Task brief:
The lines to find are those in the entries that hold the word "odeur"; copy every one of them.

--- Given information Enclosed Below ---

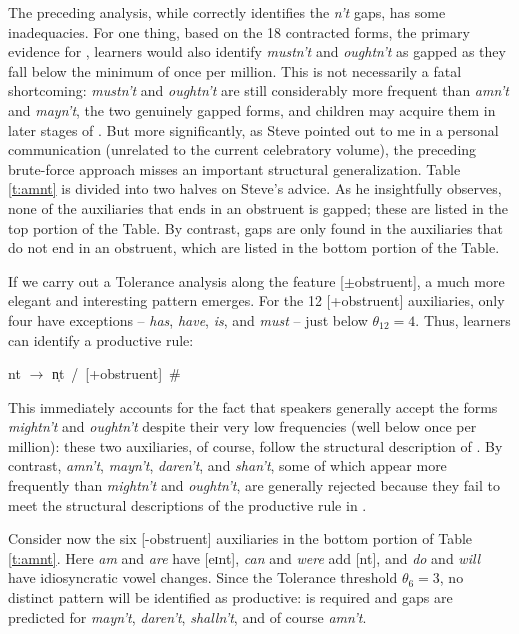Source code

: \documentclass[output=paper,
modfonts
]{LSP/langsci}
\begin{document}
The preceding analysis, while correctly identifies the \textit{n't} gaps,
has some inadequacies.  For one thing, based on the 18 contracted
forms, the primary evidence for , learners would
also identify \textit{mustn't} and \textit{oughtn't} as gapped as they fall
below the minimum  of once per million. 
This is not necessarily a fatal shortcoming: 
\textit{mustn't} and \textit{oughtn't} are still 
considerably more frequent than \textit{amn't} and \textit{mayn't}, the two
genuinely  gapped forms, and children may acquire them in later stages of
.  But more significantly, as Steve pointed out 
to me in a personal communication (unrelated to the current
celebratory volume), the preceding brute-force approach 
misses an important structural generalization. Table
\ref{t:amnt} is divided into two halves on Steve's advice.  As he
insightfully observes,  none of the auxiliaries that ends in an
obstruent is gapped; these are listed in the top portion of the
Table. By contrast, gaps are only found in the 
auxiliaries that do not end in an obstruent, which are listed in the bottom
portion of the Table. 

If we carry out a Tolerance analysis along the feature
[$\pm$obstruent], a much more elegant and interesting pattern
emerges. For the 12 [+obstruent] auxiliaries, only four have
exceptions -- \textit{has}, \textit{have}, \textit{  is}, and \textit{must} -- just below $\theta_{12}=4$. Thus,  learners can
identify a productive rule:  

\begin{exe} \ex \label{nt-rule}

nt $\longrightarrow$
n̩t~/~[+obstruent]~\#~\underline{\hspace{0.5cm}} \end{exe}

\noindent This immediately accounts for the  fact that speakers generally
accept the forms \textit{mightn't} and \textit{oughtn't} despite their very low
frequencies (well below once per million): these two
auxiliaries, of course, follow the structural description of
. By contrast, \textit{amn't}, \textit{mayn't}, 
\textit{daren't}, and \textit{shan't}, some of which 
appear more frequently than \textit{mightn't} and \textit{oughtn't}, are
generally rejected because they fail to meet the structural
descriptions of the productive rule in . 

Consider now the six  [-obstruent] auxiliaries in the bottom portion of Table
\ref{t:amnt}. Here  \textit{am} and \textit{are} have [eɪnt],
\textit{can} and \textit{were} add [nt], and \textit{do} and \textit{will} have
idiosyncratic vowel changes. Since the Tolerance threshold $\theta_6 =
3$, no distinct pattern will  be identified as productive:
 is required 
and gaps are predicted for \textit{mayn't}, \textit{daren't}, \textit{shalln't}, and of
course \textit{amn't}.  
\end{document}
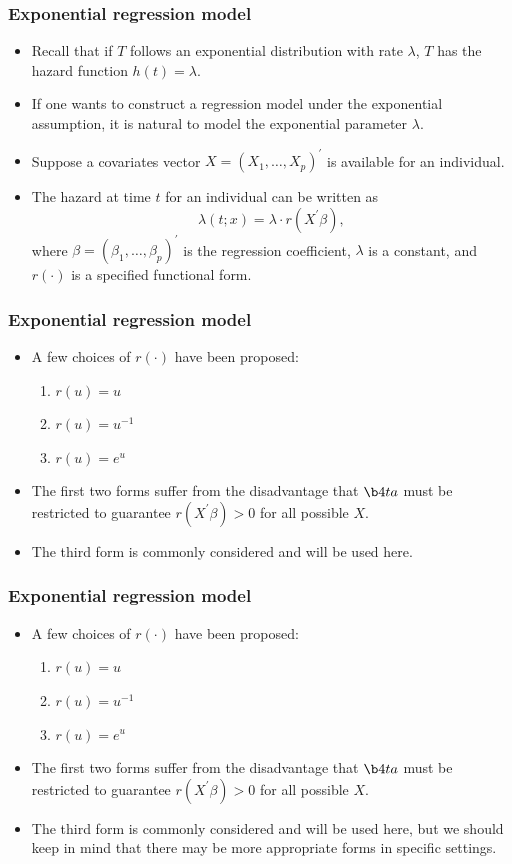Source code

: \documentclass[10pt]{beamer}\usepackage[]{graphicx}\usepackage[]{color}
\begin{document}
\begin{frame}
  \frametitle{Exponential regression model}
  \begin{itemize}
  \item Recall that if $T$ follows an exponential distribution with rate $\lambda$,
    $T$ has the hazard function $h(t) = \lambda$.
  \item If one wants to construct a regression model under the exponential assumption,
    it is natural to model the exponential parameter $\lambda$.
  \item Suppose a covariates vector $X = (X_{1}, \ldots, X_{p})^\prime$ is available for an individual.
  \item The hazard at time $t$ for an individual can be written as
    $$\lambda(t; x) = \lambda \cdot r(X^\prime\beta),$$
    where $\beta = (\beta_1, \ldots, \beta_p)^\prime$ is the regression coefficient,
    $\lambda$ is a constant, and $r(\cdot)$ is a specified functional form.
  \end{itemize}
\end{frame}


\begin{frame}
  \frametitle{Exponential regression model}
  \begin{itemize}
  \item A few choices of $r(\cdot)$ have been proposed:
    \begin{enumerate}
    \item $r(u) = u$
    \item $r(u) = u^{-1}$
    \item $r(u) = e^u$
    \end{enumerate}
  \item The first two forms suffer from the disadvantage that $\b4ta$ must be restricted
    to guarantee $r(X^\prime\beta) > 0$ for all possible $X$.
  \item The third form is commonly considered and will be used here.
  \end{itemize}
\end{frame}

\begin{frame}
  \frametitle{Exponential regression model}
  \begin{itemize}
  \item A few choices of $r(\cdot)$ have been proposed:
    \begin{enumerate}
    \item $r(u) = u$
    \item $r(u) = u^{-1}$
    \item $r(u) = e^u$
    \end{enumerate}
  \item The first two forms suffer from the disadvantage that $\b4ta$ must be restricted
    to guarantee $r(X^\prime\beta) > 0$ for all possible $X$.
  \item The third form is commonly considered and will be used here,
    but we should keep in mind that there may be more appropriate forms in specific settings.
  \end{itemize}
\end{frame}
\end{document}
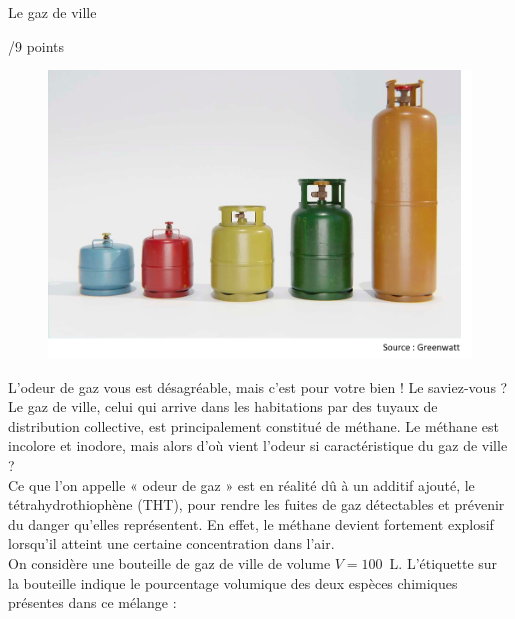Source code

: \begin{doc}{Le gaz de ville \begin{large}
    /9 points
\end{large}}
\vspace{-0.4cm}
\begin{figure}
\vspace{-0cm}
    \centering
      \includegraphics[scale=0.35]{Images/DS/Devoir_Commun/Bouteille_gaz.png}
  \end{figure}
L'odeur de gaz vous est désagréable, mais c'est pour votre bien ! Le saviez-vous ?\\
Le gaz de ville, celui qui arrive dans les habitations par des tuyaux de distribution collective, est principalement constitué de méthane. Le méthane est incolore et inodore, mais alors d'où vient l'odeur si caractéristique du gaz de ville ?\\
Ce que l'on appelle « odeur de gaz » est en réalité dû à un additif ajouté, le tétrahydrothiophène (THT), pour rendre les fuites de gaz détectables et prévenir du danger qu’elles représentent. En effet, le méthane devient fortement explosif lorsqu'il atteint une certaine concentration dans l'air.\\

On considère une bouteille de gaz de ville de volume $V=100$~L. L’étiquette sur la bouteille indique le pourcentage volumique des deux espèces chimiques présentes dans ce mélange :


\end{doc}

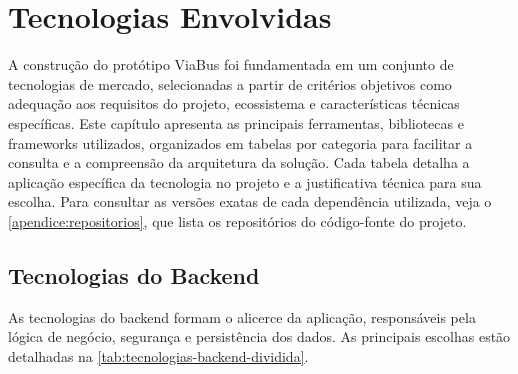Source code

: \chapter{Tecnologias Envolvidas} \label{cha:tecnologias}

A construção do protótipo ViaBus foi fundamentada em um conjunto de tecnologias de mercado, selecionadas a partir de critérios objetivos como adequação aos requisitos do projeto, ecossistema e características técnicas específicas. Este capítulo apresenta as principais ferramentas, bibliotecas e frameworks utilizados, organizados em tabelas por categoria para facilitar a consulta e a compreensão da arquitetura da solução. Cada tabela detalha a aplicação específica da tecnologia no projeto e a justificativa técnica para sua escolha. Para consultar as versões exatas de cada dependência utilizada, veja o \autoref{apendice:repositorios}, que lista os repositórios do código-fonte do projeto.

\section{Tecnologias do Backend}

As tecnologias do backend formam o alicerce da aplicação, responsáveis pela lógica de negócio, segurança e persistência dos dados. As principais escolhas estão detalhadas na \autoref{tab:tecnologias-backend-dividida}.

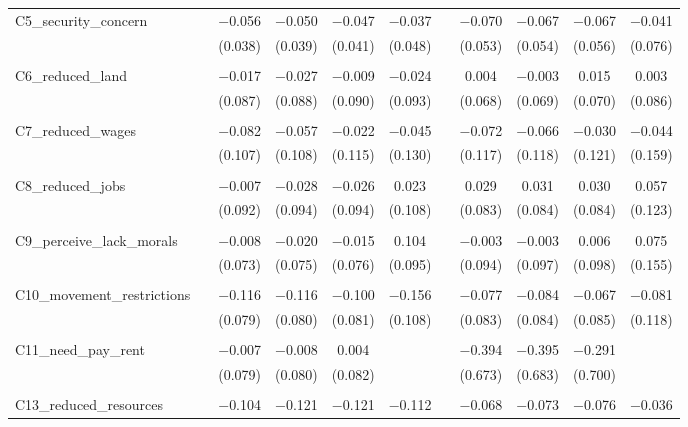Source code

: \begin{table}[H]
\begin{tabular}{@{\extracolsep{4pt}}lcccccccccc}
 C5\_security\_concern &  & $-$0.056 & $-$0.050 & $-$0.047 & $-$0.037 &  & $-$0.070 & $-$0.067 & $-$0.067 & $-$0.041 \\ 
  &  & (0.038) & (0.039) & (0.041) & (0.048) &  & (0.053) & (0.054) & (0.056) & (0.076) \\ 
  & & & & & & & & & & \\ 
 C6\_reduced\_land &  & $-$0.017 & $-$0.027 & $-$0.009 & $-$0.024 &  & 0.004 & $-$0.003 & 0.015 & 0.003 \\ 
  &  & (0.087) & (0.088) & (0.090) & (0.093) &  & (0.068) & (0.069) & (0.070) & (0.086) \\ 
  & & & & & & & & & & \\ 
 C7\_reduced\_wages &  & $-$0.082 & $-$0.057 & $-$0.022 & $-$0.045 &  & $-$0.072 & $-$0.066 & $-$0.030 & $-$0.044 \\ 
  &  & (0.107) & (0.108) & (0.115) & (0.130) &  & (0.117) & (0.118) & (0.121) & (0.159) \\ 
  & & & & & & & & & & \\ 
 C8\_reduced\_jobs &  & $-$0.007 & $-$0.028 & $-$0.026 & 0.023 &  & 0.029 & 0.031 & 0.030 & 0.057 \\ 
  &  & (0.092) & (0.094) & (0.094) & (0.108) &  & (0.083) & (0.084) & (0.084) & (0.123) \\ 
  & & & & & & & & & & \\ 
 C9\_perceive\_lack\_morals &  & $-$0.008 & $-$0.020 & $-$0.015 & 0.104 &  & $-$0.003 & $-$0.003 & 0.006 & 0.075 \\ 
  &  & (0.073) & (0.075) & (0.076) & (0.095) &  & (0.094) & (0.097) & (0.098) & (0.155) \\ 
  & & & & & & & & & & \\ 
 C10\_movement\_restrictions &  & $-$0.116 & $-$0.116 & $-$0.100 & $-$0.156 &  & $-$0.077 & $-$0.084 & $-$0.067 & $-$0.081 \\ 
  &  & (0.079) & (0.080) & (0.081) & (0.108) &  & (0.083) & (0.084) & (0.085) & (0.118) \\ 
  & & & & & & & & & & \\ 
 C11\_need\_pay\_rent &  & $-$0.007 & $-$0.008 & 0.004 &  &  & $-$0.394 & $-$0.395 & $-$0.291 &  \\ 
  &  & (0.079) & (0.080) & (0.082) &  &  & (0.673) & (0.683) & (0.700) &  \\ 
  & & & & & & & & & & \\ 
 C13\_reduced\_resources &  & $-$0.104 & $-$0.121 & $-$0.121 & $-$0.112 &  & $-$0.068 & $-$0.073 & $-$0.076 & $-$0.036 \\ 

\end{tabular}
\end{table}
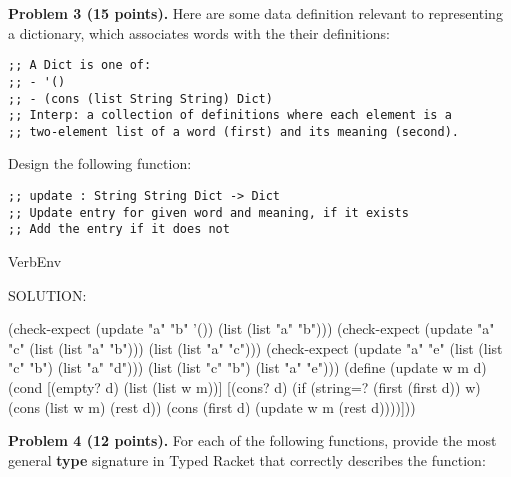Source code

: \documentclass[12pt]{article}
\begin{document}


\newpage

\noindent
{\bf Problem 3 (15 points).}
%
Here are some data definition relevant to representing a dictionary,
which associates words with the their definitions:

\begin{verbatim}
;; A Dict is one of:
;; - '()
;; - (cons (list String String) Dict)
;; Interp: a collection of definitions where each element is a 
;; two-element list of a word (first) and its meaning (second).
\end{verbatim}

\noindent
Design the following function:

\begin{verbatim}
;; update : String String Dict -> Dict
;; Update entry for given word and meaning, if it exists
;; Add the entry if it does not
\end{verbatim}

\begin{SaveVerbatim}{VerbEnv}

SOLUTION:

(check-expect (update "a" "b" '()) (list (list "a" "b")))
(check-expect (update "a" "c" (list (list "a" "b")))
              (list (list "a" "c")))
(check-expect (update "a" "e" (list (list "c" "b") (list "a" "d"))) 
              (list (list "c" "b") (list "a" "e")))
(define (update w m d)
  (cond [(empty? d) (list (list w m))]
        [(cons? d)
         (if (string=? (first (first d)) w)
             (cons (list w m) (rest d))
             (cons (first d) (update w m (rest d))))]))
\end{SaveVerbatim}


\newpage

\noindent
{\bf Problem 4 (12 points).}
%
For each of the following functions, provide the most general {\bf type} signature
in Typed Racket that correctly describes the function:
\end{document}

--- End of Enclosed Given information ---

Your solution:
L'odeur de gaz vous est désagréable, mais c'est pour votre bien ! Le saviez-vous ?\\
Le gaz de ville, celui qui arrive dans les habitations par des tuyaux de distribution collective, est principalement constitué de méthane. Le méthane est incolore et inodore, mais alors d'où vient l'odeur si caractéristique du gaz de ville ?\\
Ce que l'on appelle « odeur de gaz » est en réalité dû à un additif ajouté, le tétrahydrothiophène (THT), pour rendre les fuites de gaz détectables et prévenir du danger qu’elles représentent. En effet, le méthane devient fortement explosif lorsqu'il atteint une certaine concentration dans l'air.\\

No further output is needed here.